START Information supplied

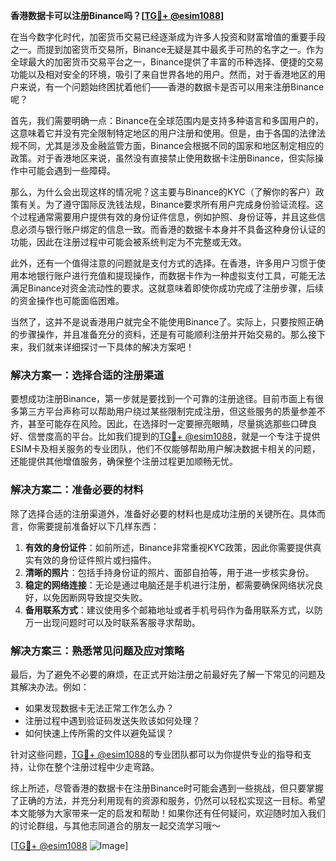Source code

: **香港数据卡可以注册Binance吗？[[TG💪+ @esim1088](https://t.me/s/esim1088)]**

在当今数字化时代，加密货币交易已经逐渐成为许多人投资和财富增值的重要手段之一。而提到加密货币交易所，Binance无疑是其中最炙手可热的名字之一。作为全球最大的加密货币交易平台之一，Binance提供了丰富的币种选择、便捷的交易功能以及相对安全的环境，吸引了来自世界各地的用户。然而，对于香港地区的用户来说，有一个问题始终困扰着他们——香港的数据卡是否可以用来注册Binance呢？

首先，我们需要明确一点：Binance在全球范围内是支持多种语言和多国用户的，这意味着它并没有完全限制特定地区的用户注册和使用。但是，由于各国的法律法规不同，尤其是涉及金融监管方面，Binance会根据不同的国家和地区制定相应的政策。对于香港地区来说，虽然没有直接禁止使用数据卡注册Binance，但实际操作中可能会遇到一些障碍。

那么，为什么会出现这样的情况呢？这主要与Binance的KYC（了解你的客户）政策有关。为了遵守国际反洗钱法规，Binance要求所有用户完成身份验证流程。这个过程通常需要用户提供有效的身份证件信息，例如护照、身份证等，并且这些信息必须与银行账户绑定的信息一致。而香港的数据卡本身并不具备这种身份认证的功能，因此在注册过程中可能会被系统判定为不完整或无效。

此外，还有一个值得注意的问题就是支付方式的选择。在香港，许多用户习惯于使用本地银行账户进行充值和提现操作，而数据卡作为一种虚拟支付工具，可能无法满足Binance对资金流动性的要求。这就意味着即使你成功完成了注册步骤，后续的资金操作也可能面临困难。

当然了，这并不是说香港用户就完全不能使用Binance了。实际上，只要按照正确的步骤操作，并且准备充分的资料，还是有可能顺利注册并开始交易的。那么接下来，我们就来详细探讨一下具体的解决方案吧！

### 解决方案一：选择合适的注册渠道

要想成功注册Binance，第一步就是要找到一个可靠的注册途径。目前市面上有很多第三方平台声称可以帮助用户绕过某些限制完成注册，但这些服务的质量参差不齐，甚至可能存在风险。因此，在选择时一定要擦亮眼睛，尽量挑选那些口碑良好、信誉度高的平台。比如我们提到的[TG💪+ @esim1088](https://t.me/s/esim1088)，就是一个专注于提供ESIM卡及相关服务的专业团队，他们不仅能够帮助用户解决数据卡相关的问题，还能提供其他增值服务，确保整个注册过程更加顺畅无忧。

### 解决方案二：准备必要的材料

除了选择合适的注册渠道外，准备好必要的材料也是成功注册的关键所在。具体而言，你需要提前准备好以下几样东西：

1. **有效的身份证件**：如前所述，Binance非常重视KYC政策，因此你需要提供真实有效的身份证件照片或扫描件。
2. **清晰的照片**：包括手持身份证的照片、面部自拍等，用于进一步核实身份。
3. **稳定的网络连接**：无论是通过电脑还是手机进行注册，都需要确保网络状况良好，以免因断网导致提交失败。
4. **备用联系方式**：建议使用多个邮箱地址或者手机号码作为备用联系方式，以防万一出现问题时可以及时联系客服寻求帮助。

### 解决方案三：熟悉常见问题及应对策略

最后，为了避免不必要的麻烦，在正式开始注册之前最好先了解一下常见的问题及其解决办法。例如：
- 如果发现数据卡无法正常工作怎么办？
- 注册过程中遇到验证码发送失败该如何处理？
- 如何快速上传所需的文件以避免延误？

针对这些问题，[TG💪+ @esim1088](https://t.me/s/esim1088)的专业团队都可以为你提供专业的指导和支持，让你在整个注册过程中少走弯路。

综上所述，尽管香港的数据卡在注册Binance时可能会遇到一些挑战，但只要掌握了正确的方法，并充分利用现有的资源和服务，仍然可以轻松实现这一目标。希望本文能够为大家带来一定的启发和帮助！如果你还有任何疑问，欢迎随时加入我们的讨论群组，与其他志同道合的朋友一起交流学习哦～ 

[[TG💪+ @esim1088](https://t.me/s/esim1088) ![Image](https://i.postimg.cc/4NQfJmqS/Snipaste-2025-05-13-00-14-12.png)]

END Information supplied

Assignment
Drop the pictures and copy the data exactly.

Answer to the problem
Source code

: **香港数据卡可以注册Binance吗？[[TG💪+ @esim1088](https://t.me/s/esim1088)]**

在当今数字化时代，加密货币交易已经逐渐成为许多人投资和财富增值的重要手段之一。而提到加密货币交易所，Binance无疑是其中最炙手可热的名字之一。作为全球最大的加密货币交易平台之一，Binance提供了丰富的币种选择、便捷的交易功能以及相对安全的环境，吸引了来自世界各地的用户。然而，对于香港地区的用户来说，有一个问题始终困扰着他们——香港的数据卡是否可以用来注册Binance呢？

首先，我们需要明确一点：Binance在全球范围内是支持多种语言和多国用户的，这意味着它并没有完全限制特定地区的用户注册和使用。但是，由于各国的法律法规不同，尤其是涉及金融监管方面，Binance会根据不同的国家和地区制定相应的政策。对于香港地区来说，虽然没有直接禁止使用数据卡注册Binance，但实际操作中可能会遇到一些障碍。

那么，为什么会出现这样的情况呢？这主要与Binance的KYC（了解你的客户）政策有关。为了遵守国际反洗钱法规，Binance要求所有用户完成身份验证流程。这个过程通常需要用户提供有效的身份证件信息，例如护照、身份证等，并且这些信息必须与银行账户绑定的信息一致。而香港的数据卡本身并不具备这种身份认证的功能，因此在注册过程中可能会被系统判定为不完整或无效。

此外，还有一个值得注意的问题就是支付方式的选择。在香港，许多用户习惯于使用本地银行账户进行充值和提现操作，而数据卡作为一种虚拟支付工具，可能无法满足Binance对资金流动性的要求。这就意味着即使你成功完成了注册步骤，后续的资金操作也可能面临困难。

当然了，这并不是说香港用户就完全不能使用Binance了。实际上，只要按照正确的步骤操作，并且准备充分的资料，还是有可能顺利注册并开始交易的。那么接下来，我们就来详细探讨一下具体的解决方案吧！

### 解决方案一：选择合适的注册渠道

要想成功注册Binance，第一步就是要找到一个可靠的注册途径。目前市面上有很多第三方平台声称可以帮助用户绕过某些限制完成注册，但这些服务的质量参差不齐，甚至可能存在风险。因此，在选择时一定要擦亮眼睛，尽量挑选那些口碑良好、信誉度高的平台。比如我们提到的[TG💪+ @esim1088](https://t.me/s/esim1088)，就是一个专注于提供ESIM卡及相关服务的专业团队，他们不仅能够帮助用户解决数据卡相关的问题，还能提供其他增值服务，确保整个注册过程更加顺畅无忧。

### 解决方案二：准备必要的材料

除了选择合适的注册渠道外，准备好必要的材料也是成功注册的关键所在。具体而言，你需要提前准备好以下几样东西：

1. **有效的身份证件**：如前所述，Binance非常重视KYC政策，因此你需要提供真实有效的身份证件照片或扫描件。
2. **清晰的照片**：包括手持身份证的照片、面部自拍等，用于进一步核实身份。
3. **稳定的网络连接**：无论是通过电脑还是手机进行注册，都需要确保网络状况良好，以免因断网导致提交失败。
4. **备用联系方式**：建议使用多个邮箱地址或者手机号码作为备用联系方式，以防万一出现问题时可以及时联系客服寻求帮助。

### 解决方案三：熟悉常见问题及应对策略

最后，为了避免不必要的麻烦，在正式开始注册之前最好先了解一下常见的问题及其解决办法。例如：
- 如果发现数据卡无法正常工作怎么办？
- 注册过程中遇到验证码发送失败该如何处理？
- 如何快速上传所需的文件以避免延误？

针对这些问题，[TG💪+ @esim1088](https://t.me/s/esim1088)的专业团队都可以为你提供专业的指导和支持，让你在整个注册过程中少走弯路。

综上所述，尽管香港的数据卡在注册Binance时可能会遇到一些挑战，但只要掌握了正确的方法，并充分利用现有的资源和服务，仍然可以轻松实现这一目标。希望本文能够为大家带来一定的启发和帮助！如果你还有任何疑问，欢迎随时加入我们的讨论群组，与其他志同道合的朋友一起交流学习哦～ 

[[TG💪+ @esim1088](https://t.me/s/esim1088) ![Image](https://i.postimg.cc/4NQfJmqS/Snipaste-2025-05-13-00-14-12.png)]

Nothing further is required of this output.